Isola di Capraia, un piccolo mondo perfetto

“Seconda stella a destra questo è il cammino e poi dritto fino al mattino”

Come l’Isola che non c’è la nostra Capraia è un piccolo mondo perfetto,un luogo in cui il tempo sembra scorrere seguendo leggi diverse creando un’atmosfera che oltrepassa la dimensione della realtà.

Il mito narra che durante la nascita di Afrodite la Dea perse sette perle dalla sua collana che cadendo in mare formarono sette meravigliose isole…una di queste è appunto Capraia.

Terra di Etruschi,Greci e Romani affonda le sue radici in un passato assai più primitivo;durante gli scavi archeologici sul monte Castello sono stati rinvenuti infatti segni di un insediamento Protostorico (II/I millennio a.C) e tracce di presenza umana risalente al Paleolitico.

Il poeta latino Claudio Rutilio Namanziano la definì “un’irta isola piena di uomini che fuggono la luce” ed è forse grazie alle sue scogliere a picco sul mare,al suo territorio roccioso spesso inaccessibile ricco di grotte ed insenature che fu meta e spesso rifugio per pirati da ogni dove.
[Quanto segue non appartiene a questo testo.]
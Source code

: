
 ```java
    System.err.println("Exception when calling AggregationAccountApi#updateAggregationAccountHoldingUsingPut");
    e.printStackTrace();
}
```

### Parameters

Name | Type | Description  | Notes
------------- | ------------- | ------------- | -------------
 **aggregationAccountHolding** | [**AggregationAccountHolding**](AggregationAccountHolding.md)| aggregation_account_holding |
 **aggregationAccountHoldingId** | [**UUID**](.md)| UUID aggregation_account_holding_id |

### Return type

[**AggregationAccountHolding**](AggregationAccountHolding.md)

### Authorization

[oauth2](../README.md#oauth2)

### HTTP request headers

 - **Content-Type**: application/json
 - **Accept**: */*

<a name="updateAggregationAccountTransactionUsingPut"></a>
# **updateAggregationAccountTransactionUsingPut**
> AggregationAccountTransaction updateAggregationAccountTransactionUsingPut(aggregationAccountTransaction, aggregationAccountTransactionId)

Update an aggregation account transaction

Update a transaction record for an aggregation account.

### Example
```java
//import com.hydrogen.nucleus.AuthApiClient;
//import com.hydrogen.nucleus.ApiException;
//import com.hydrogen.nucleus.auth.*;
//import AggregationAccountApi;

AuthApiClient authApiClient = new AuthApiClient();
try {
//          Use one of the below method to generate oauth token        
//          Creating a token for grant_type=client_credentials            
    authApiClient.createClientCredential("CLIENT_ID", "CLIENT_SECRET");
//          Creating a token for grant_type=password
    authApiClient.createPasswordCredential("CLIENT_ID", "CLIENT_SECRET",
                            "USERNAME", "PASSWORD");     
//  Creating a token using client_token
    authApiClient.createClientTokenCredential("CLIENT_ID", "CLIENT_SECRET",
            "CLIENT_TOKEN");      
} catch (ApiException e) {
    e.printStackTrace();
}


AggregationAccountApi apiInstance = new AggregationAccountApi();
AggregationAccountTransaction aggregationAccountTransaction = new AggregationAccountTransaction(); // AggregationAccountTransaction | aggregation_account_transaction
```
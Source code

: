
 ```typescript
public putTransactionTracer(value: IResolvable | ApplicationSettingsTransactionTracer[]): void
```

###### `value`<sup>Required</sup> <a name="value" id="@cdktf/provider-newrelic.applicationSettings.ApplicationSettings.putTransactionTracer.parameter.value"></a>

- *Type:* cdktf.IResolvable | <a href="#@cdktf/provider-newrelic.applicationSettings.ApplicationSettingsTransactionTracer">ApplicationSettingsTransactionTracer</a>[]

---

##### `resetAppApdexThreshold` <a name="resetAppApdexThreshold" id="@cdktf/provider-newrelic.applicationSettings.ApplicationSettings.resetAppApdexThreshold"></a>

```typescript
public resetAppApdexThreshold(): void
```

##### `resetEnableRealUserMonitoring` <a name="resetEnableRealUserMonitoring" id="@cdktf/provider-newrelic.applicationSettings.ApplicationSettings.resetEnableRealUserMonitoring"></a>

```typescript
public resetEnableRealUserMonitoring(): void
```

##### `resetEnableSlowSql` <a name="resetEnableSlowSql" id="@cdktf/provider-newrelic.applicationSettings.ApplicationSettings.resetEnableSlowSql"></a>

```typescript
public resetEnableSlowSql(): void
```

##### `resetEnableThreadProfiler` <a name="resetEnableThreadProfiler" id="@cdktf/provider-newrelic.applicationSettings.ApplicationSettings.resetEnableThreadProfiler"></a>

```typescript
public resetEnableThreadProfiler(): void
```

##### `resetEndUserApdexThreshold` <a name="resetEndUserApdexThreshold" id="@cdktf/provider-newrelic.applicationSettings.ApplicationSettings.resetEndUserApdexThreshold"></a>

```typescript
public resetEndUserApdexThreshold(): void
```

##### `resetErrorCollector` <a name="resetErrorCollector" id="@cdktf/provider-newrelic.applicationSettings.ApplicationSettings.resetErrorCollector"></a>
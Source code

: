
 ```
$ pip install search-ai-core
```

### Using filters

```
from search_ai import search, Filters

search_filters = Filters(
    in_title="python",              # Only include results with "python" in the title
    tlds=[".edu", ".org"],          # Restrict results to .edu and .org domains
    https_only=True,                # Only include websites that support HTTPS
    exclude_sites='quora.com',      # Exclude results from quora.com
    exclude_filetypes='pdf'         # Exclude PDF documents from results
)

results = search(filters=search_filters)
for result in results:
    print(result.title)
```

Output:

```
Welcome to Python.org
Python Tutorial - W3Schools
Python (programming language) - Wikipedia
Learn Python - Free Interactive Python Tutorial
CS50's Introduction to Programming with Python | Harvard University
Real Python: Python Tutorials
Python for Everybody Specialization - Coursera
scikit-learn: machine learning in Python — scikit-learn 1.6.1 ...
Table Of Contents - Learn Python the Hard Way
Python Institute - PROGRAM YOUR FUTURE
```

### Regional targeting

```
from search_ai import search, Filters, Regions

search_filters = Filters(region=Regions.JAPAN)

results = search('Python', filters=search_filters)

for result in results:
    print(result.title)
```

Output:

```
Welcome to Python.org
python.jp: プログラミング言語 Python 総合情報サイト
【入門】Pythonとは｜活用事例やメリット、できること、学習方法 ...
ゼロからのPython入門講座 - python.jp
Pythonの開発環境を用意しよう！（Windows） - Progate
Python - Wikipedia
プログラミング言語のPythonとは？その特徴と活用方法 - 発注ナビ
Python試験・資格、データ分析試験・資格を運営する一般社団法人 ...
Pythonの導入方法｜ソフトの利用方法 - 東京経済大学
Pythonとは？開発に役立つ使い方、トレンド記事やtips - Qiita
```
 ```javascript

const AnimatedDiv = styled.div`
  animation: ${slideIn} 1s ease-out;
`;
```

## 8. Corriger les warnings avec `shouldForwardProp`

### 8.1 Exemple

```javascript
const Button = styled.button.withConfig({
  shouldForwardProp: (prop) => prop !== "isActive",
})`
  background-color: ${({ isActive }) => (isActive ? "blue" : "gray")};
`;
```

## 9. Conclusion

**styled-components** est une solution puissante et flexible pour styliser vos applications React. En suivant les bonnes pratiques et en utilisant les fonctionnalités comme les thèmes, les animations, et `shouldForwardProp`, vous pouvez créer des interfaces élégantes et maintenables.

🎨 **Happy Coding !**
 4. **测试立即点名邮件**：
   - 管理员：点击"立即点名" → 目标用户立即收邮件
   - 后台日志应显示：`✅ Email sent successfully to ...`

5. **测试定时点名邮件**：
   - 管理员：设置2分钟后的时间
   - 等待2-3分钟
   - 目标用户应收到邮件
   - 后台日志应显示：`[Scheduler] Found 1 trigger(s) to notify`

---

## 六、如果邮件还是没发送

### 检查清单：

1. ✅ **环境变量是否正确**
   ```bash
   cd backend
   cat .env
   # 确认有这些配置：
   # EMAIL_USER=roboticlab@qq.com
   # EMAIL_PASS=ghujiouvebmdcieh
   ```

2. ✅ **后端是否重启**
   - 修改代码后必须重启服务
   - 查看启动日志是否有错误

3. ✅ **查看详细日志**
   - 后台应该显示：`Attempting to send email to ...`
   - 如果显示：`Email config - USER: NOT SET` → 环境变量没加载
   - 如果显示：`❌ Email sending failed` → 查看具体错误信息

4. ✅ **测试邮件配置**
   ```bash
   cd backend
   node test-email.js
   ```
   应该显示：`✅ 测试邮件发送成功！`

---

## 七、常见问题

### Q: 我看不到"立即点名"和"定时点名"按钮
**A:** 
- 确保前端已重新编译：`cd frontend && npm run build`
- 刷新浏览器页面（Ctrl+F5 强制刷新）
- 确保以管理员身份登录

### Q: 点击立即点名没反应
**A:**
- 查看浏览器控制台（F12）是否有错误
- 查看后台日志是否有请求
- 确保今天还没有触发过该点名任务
E’ forse dal suo passato piratesco che ha origine la leggenda di Scimulì,un cacciatore di tesori il cui fantasma si aggirerebbe ancora sull’isola:lo sprovveduto avventuriero,attratto dalle dicerie popolari su immensi tesori nasosti,cercò disperatamente queste ricchezze per tutta la vita senza mai trovare niente morendo quindi povero e disperato.

Sembra che il suo fantasma si aggiri tra le mura della Fortezza e nelle grotte dell’isola per assicurarsi che nessuno riesca a trovare il suo tanto agognato tesoro.